LONDON – Transport Minister Rosie Winterton, the Equality and Human Rights Commission and the Civil Aviation Authority were at London City Airport today to outline measures coming into force this month giving up to 15 million disabled people and those with limited mobility new rights when traveling through airports in Europe.
Beginning July 26, 2008, a new European regulation on air travel will mean
airports will have to provide services that enable disabled passengers to
board, disembark and transit between flights. The rights will also apply to
people with reduced mobility, such as someone with a broken leg, and will
give a right to assistance once on the plane.
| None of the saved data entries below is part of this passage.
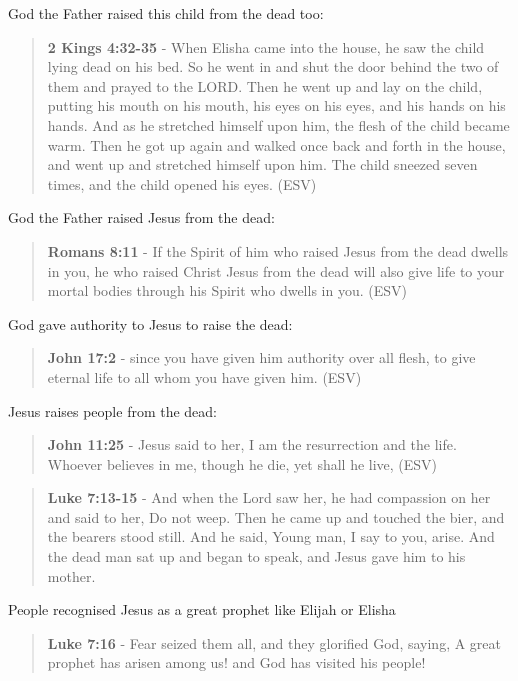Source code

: \documentclass[11pt]{article}
\begin{document}
God the Father raised this child from the dead too:

\begin{quote}
\textbf{2 Kings 4:32-35} -  When Elisha came into the house, he saw the child lying dead on his bed.  So he went in and shut the door behind the two of them and prayed to the LORD.  Then he went up and lay on the child, putting his mouth on his mouth, his eyes on his eyes, and his hands on his hands.  And as he stretched himself upon him, the flesh of the child became warm.  Then he got up again and walked once back and forth in the house, and went up and stretched himself upon him. The child sneezed seven times, and the child opened his eyes.  (ESV)
\end{quote}

God the Father raised Jesus from the dead:

\begin{quote}
\textbf{Romans 8:11} - If the Spirit of him who raised Jesus from the dead dwells in you, he who raised Christ Jesus from the dead will also give life to your mortal bodies through his Spirit who dwells in you. (ESV)
\end{quote}

God gave authority to Jesus to raise the dead:

\begin{quote}
\textbf{John 17:2} - since you have given him authority over all flesh, to give eternal life to all whom you have given him. (ESV)
\end{quote}

Jesus raises people from the dead:

\begin{quote}
\textbf{John 11:25} - Jesus said to her, I am the resurrection and the life. Whoever believes in me, though he die, yet shall he live, (ESV)
\end{quote}

\begin{quote}
\textbf{Luke 7:13-15} - And when the Lord saw her, he had compassion on her and said to her, Do not weep. Then he came up and touched the bier, and the bearers stood still. And he said, Young man, I say to you, arise. And the dead man sat up and began to speak, and Jesus gave him to his mother.
\end{quote}

People recognised Jesus as a great prophet like Elijah or Elisha

\begin{quote}
\textbf{Luke 7:16} - Fear seized them all, and they glorified God, saying, A great prophet has arisen among us! and God has visited his people!
\end{quote}
\end{document}
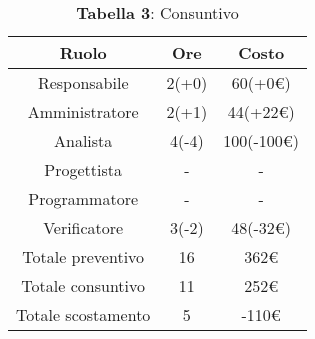 \begin{table}[H]
	\centering
	\renewcommand{\arraystretch}{1.5}
	\begin{tabular}{|c|c|c|}
		\hline
		\rowcolor{lighter-grayer}
		Ruolo & Ore & Costo \\ \hline
		Responsabile & 2(+0) & 60(+0\euro) \\ \hline
		Amministratore & 2(+1) & 44(+22\euro) \\ \hline
		Analista & 4(-4) & 100(-100\euro) \\ \hline
		Progettista & - & - \\ \hline
		Programmatore & - & - \\ \hline
		Verificatore & 3(-2) & 48(-32\euro) \\ \hline
		Totale preventivo & 16 & 362\euro \\ \hline
		Totale consuntivo & 11 & 252\euro \\ \hline
		Totale scostamento & 5 & -110\euro \\ \hline
	\end{tabular}
	\caption*{\textbf{Tabella 3}: Consuntivo\\}
\end{table}

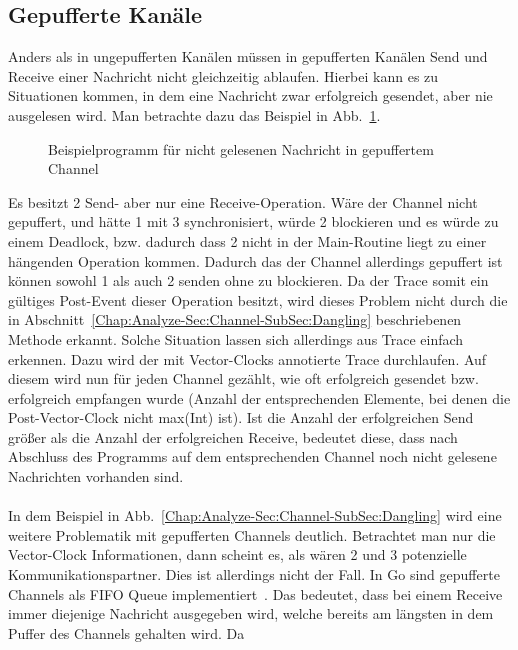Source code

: \subsection{Gepufferte Kanäle}\label{Chan:Analyze-Sec:Channel-SubSec:Buffered}
Anders als in ungepufferten Kanälen müssen in gepufferten Kanälen Send und 
Receive einer Nachricht nicht gleichzeitig ablaufen. Hierbei kann es 
zu Situationen kommen, in dem eine Nachricht zwar erfolgreich gesendet, aber
nie ausgelesen wird. Man betrachte dazu das Beispiel in 
Abb.~\ref{Chap:Analyze-Sec:Channel-SubSec:Buffered-Fig:Ex1}.
\begin{figure}[h!]
  
  \caption{Beispielprogramm für nicht gelesenen Nachricht in gepuffertem Channel} 
  \label{Chap:Analyze-Sec:Channel-SubSec:Buffered-Fig:Ex1}
\end{figure}
Es besitzt 2 Send- aber nur eine Receive-Operation. Wäre der Channel nicht 
gepuffert, und hätte 1 mit 3 synchronisiert, würde 2 blockieren und es 
würde zu einem Deadlock, bzw. dadurch dass 2 nicht in der Main-Routine liegt
zu einer hängenden Operation kommen. Dadurch das der Channel allerdings gepuffert ist
können sowohl 1 als auch 2 senden ohne zu blockieren. Da der Trace somit ein gültiges Post-Event dieser Operation besitzt, 
wird dieses Problem nicht durch die in 
Abschnitt~\ref{Chap:Analyze-Sec:Channel-SubSec:Dangling} beschriebenen Methode erkannt.
Solche Situation lassen sich allerdings aus Trace einfach erkennen.
Dazu wird der mit Vector-Clocks annotierte Trace durchlaufen. Auf diesem 
wird nun für jeden Channel gezählt, wie oft erfolgreich gesendet bzw. erfolgreich empfangen 
wurde (Anzahl der entsprechenden Elemente, bei denen die Post-Vector-Clock 
nicht max(Int) ist). Ist die Anzahl der erfolgreichen Send größer als 
die Anzahl der erfolgreichen Receive, bedeutet diese, dass nach Abschluss des 
Programms auf dem entsprechenden Channel noch nicht gelesene Nachrichten vorhanden sind.\\\\
In dem Beispiel in Abb.~\ref{Chap:Analyze-Sec:Channel-SubSec:Dangling}
wird eine weitere Problematik mit gepufferten Channels deutlich. 
Betrachtet man nur die Vector-Clock Informationen, dann scheint es, als wären 
2 und 3 potenzielle Kommunikationspartner. Dies ist allerdings nicht der Fall. 
In Go sind gepufferte Channels als FIFO Queue implementiert~\cite{chan-impl}. 
Das bedeutet, dass bei einem Receive immer diejenige Nachricht ausgegeben wird, 
welche bereits am längsten in dem Puffer des Channels gehalten wird. Da 
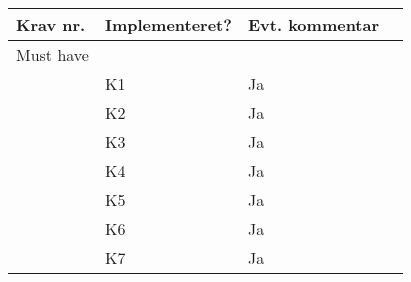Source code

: \documentclass[class=article, crop=false]{standalone}
\begin{document}
    \begin{table}[]
        \begin{tabular}{|l|l|l|l|}
            \hline
            Krav nr.        & Implementeret? & Evt. kommentar     &                                                                                                                                                                                                    \\ \hline
            Must have       &                &                    &                                                                                                                                                                                                    \\ \hline
            & K1             & Ja                 &                                                                                                                                                                                                    \\ \hline
            & K2             & Ja                 &                                                                                                                                                                                                    \\ \hline
            & K3             & Ja                 &                                                                                                                                                                                                    \\ \hline
            & K4             & Ja                 &                                                                                                                                                                                                    \\ \hline
            & K5             & Ja                 &                                                                                                                                                                                                    \\ \hline
            & K6             & Ja                 &                                                                                                                                                                                                    \\ \hline
            & K7             & Ja                 &                                                                                                                                                                                                    \\ \hline

\end{tabular}
\end{table}
\end{document}
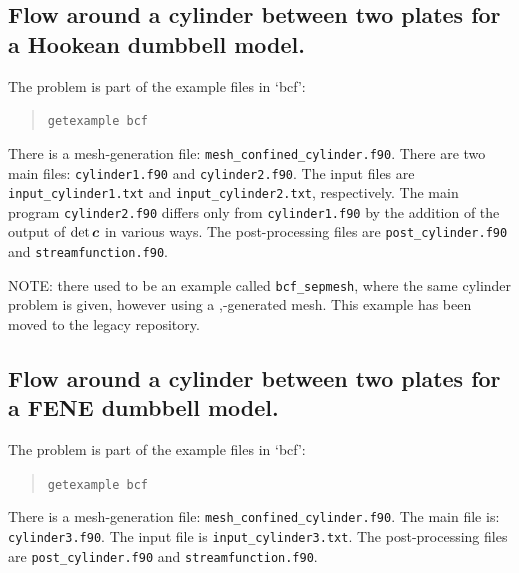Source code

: \subsection{Flow around a cylinder between two plates for a Hookean dumbbell
model.}

The problem is part of the example files in `bcf':
\begin{quote}
   \texttt{getexample bcf}
\end{quote}
There is a mesh-generation file: \texttt{mesh\_confined\_cylinder.f90}.
There are two main files: \texttt{cylinder1.f90} and \texttt{cylinder2.f90}.
The input files are \texttt{input\_cylinder1.txt} and
\texttt{input\_cylinder2.txt}, respectively. The main program
\texttt{cylinder2.f90} differs only from \texttt{cylinder1.f90} by the addition
of the output of $\det\ten c$ in various ways.
The post-processing files are \texttt{post\_cylinder.f90} and 
\texttt{streamfunction.f90}.

NOTE: there used to be an example called \texttt{bcf\_sepmesh}, where the same
cylinder problem is given, however using a \sep-generated mesh. 
This example has been moved to the legacy repository.

\subsection{Flow around a cylinder between two plates for a FENE dumbbell
model.}

The problem is part of the example files in `bcf':
\begin{quote}
   \texttt{getexample bcf}
\end{quote}
There is a mesh-generation file: \texttt{mesh\_confined\_cylinder.f90}.
The main file is: \texttt{cylinder3.f90}.
The input file is \texttt{input\_cylinder3.txt}.
The post-processing files are \texttt{post\_cylinder.f90} and 
\texttt{streamfunction.f90}.


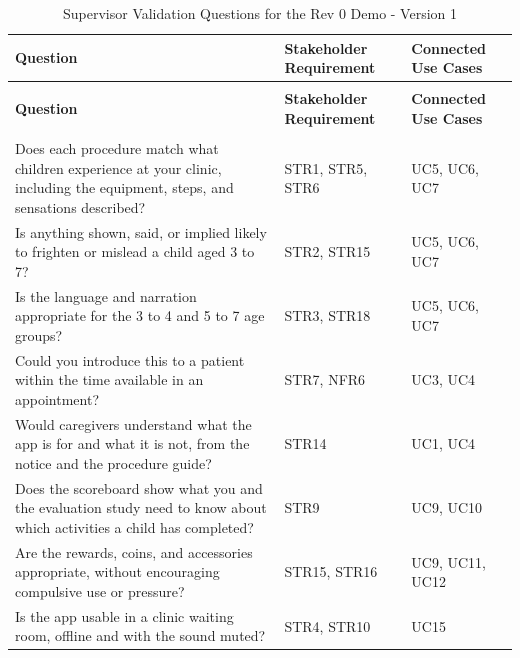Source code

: \documentclass[10pt,titlepage]{article}
\begin{document}
\begin{longtable}{@{}>{\raggedright\arraybackslash}p{} >{\raggedright\arraybackslash}p{} >{\raggedright\arraybackslash}p{}@{}}
\caption{Supervisor Validation Questions for the Rev 0 Demo - Version 1}
\label{tab:ValidationQuestionsTable}\\

\toprule
\textbf{Question} & \textbf{Stakeholder Requirement} & \textbf{Connected Use Cases} \\
\midrule
\endfirsthead

\multicolumn{3}{c}{\tablename\ \thetable{} -- continued from previous page} \\
\toprule
\textbf{Question} & \textbf{Stakeholder Requirement} & \textbf{Connected Use Cases} \\
\midrule
\endhead

\midrule
\multicolumn{3}{r}{Continued on next page} \\
\endfoot

\bottomrule
\endlastfoot

Does each procedure match what children experience at your clinic, including the equipment, steps, and sensations described?
& STR1, STR5, STR6
& UC5, UC6, UC7 \\

Is anything shown, said, or implied likely to frighten or mislead a child aged 3 to 7?
& STR2, STR15
& UC5, UC6, UC7 \\

Is the language and narration appropriate for the 3 to 4 and 5 to 7 age groups?
& STR3, STR18
& UC5, UC6, UC7 \\

Could you introduce this to a patient within the time available in an appointment?
& STR7, NFR6
& UC3, UC4 \\

Would caregivers understand what the app is for and what it is not, from the notice and the procedure guide?
& STR14
& UC1, UC4 \\

Does the scoreboard show what you and the evaluation study need to know about which activities a child has completed?
& STR9
& UC9, UC10 \\

Are the rewards, coins, and accessories appropriate, without encouraging compulsive use or pressure?
& STR15, STR16
& UC9, UC11, UC12 \\

Is the app usable in a clinic waiting room, offline and with the sound muted?
& STR4, STR10
& UC15 \\

\end{longtable}
\end{document}
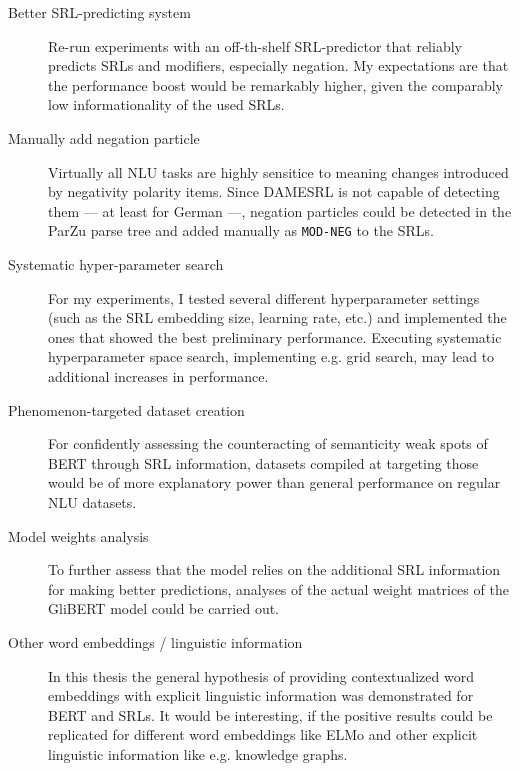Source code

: \begin{description}
  \item[Better SRL-predicting system] Re-run experiments with an off-th-shelf SRL-predictor that reliably
    predicts SRLs and modifiers, especially negation. My expectations are that the performance boost would
    be remarkably higher, given the comparably low informationality of the used SRLs.
  \item[Manually add negation particle] Virtually all NLU tasks are highly sensitice to
    meaning changes introduced by negativity polarity items. Since DAMESRL is not capable
    of detecting them --- at least for German ---, negation particles could be detected in the ParZu parse tree and
    added manually as \texttt{MOD-NEG} to the SRLs.
  \item[Systematic hyper-parameter search] For my experiments, I tested several different hyperparameter
    settings (such as the SRL embedding size, learning rate, etc.) and implemented the ones that
    showed the best preliminary performance. Executing systematic hyperparameter space search, implementing e.g. grid search, may
    lead to additional increases in performance.
  \item[Phenomenon-targeted dataset creation] For confidently assessing the counteracting of semanticity
    weak spots of BERT through SRL information, datasets compiled at targeting those would be of more
    explanatory power than general performance on regular NLU datasets.
  \item[Model weights analysis] To further assess that the model relies on the additional SRL information for
    making better predictions, analyses of the actual weight matrices of the GliBERT model could be carried out.
  \item[Other word embeddings / linguistic information] In this thesis the general hypothesis of providing
    contextualized word embeddings with explicit linguistic information was demonstrated for BERT and SRLs.
    It would be interesting, if the positive results could be replicated for different word embeddings like
    ELMo and other explicit linguistic information like e.g. knowledge graphs.
\end{description}


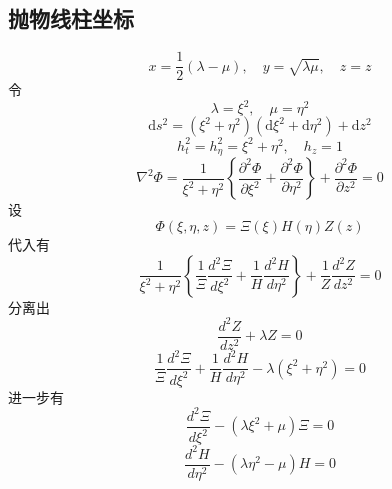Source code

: \documentclass[a4paper]{ctexart}
\begin{document}
\subsection{抛物线柱坐标}
\[
    x=\frac{1}{2}(\lambda-\mu), \quad y=\sqrt{\lambda \mu}, \quad z=z
\]
令
\[
    \lambda=\xi^{2}, \quad \mu=\eta^{2}
\]
\[
    \mathrm{d} s^{2}=\left(\xi^{2}+\eta^{2}\right)\left(\mathrm{d} \xi^{2}+\mathrm{d} \eta^{2}\right)+\mathrm{d} z^{2}
\]
\[
    h_{t}^{2}=h_{\eta}^{2} =\xi^{2}+\eta^{2}, \quad h_{z}=1
\]
\[
    \nabla^{2} \Phi=\frac{1}{\xi^{2}+\eta^{2}}\left\{\frac{\partial^{2} \Phi}{\partial \xi^{2}}+\frac{\partial^{2} \Phi}{\partial \eta^{2}}\right\}+\frac{\partial^{2} \Phi}{\partial z^{2}}=0
\]
设
$$
    \Phi \left( \xi ,\eta ,z \right) =\varXi \left( \xi \right) H\left( \eta \right) Z\left( z \right)
$$
代入有
$$
    \frac{1}{\xi ^2+\eta ^2}\left\{ \frac{1}{\varXi}\frac{d^2\varXi}{d\xi ^2}+\frac{1}{H}\frac{d^2H}{d\eta ^2} \right\} +\frac{1}{Z}\frac{d^2Z}{dz^2}=0
$$
分离出
\begin{equation}
    \frac{d^2Z}{dz^2}+\lambda Z=0
\end{equation}
$$
    \frac{1}{\varXi}\frac{d^2\varXi}{d\xi ^2}+\frac{1}{H}\frac{d^2H}{d\eta ^2}-\lambda \left( \xi ^2+\eta ^2 \right) =0
$$
进一步有
\begin{equation}
    \frac{d^2\varXi}{d\xi ^2}-\left( \lambda \xi ^2+\mu \right) \varXi =0
\end{equation}
\begin{equation}
    \frac{d^2H}{d\eta ^2}-\left( \lambda \eta ^2-\mu \right) H=0
\end{equation}
\end{document}
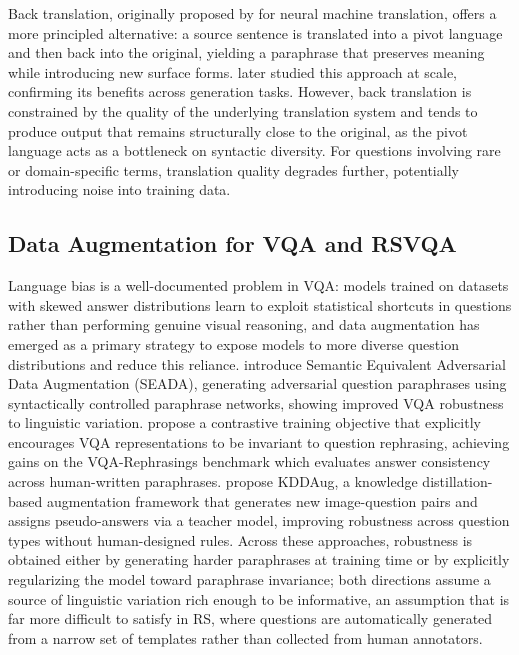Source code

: Back translation, originally proposed by
\cite{sennrich2016backtranslation} for neural machine
translation, offers a more principled alternative: a
source sentence is translated into a pivot language and
then back into the original, yielding a paraphrase that
preserves meaning while introducing new surface forms.
\textcite{edunov2018backtranslation} later studied this
approach at scale, confirming its benefits across
generation tasks. However, back translation is
constrained by the quality of the underlying translation
system and tends to produce output that remains
structurally close to the original, as the pivot language
acts as a bottleneck on syntactic diversity. For questions
involving rare or domain-specific terms, translation
quality degrades further, potentially introducing noise
into training data.
 
\subsection{Data Augmentation for VQA and RSVQA}
\label{sec:chap3_rw_vqa}
 
Language bias is a well-documented problem in VQA: models
trained on datasets with skewed answer distributions
learn to exploit statistical shortcuts in questions rather
than performing genuine visual reasoning, and data
augmentation has emerged as a primary strategy to expose
models to more diverse question distributions and reduce
this reliance.
\textcite{gokhale2020seada} introduce Semantic Equivalent
Adversarial Data Augmentation (SEADA), generating
adversarial question paraphrases using syntactically
controlled paraphrase networks, showing improved VQA
robustness to linguistic variation.
\textcite{sheng2021contrastclassify} propose a contrastive
training objective that explicitly encourages VQA
representations to be invariant to question rephrasing,
achieving gains on the VQA-Rephrasings benchmark which
evaluates answer consistency across human-written
paraphrases. \textcite{chen2022rethinkingDA} propose KDDAug,
a knowledge distillation-based augmentation framework
that generates new image-question pairs and assigns
pseudo-answers via a teacher model, improving robustness
across question types without human-designed rules. Across these approaches, robustness is obtained either by
generating harder paraphrases at training time or by
explicitly regularizing the model toward paraphrase
invariance; both directions assume a source of linguistic
variation rich enough to be informative, an assumption
that is far more difficult to satisfy in RS, where questions
are automatically generated from a narrow set of templates
rather than collected from human annotators.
This is the second stage of measures designed to protect disabled passengers
when traveling by air and creating a consistent standard across Europe. Last
year it became illegal for airlines, travel agents or tour operators to
refuse a booking on the grounds of disability or to refuse to board a disabled
person who has a valid ticket and reservation, except for safety reasons.
The Equality and Human Rights Commission (EHRC) has a responsibility to promote
the new regulation to the public and any person who feels that there has been
a breach of the law has the right to complain to them. The Commission will
handle and monitor complaints and offer conciliation where appropriate. It can
support people to take civil action and could refer the matter to the Civil
Aviation Authority who will have the power to prosecute. If guilty, an airport
operator, airline, travel agent or tour operator could face an unlimited fine.
Rosie Winterton said, “This is a major step in ensuring that disabled people and those with reduced mobility have the same access to the standards and services that every one expects when they fly. We expect all airlines and airports to maintain these high standards and for strong action to be taken against anyone repeatedly breaking the regulations across Europe.”
Baroness Jane Campbell, chair of the EHRC Disability Committee, said, “Airports have told us this will be the biggest ever single shake-up
in customer service, and we believe this new regulation will bring real
improvements for disabled people and those with reduced mobility. It should also be very good for business. Disabled people alone have a spending power of some £80 billion, and people who previously dare not risk flying for fear of problems, can now confidently give it a try.”
“The Commission has considerable powers to ensure that the air travel industry
meets its obligations, and we shall be monitoring complaints carefully and
ensuring these are used to improve services,” Campbell concluded.
Richard Jackson, group director of Consumer Protection at the Civil Aviation
Authority, said, “The new regulations will bring significant benefits to disabled travelers and those with reduced mobility. We have worked closely with UK airlines, airports and tour operators to ensure that they are fully familiar with the new rules.”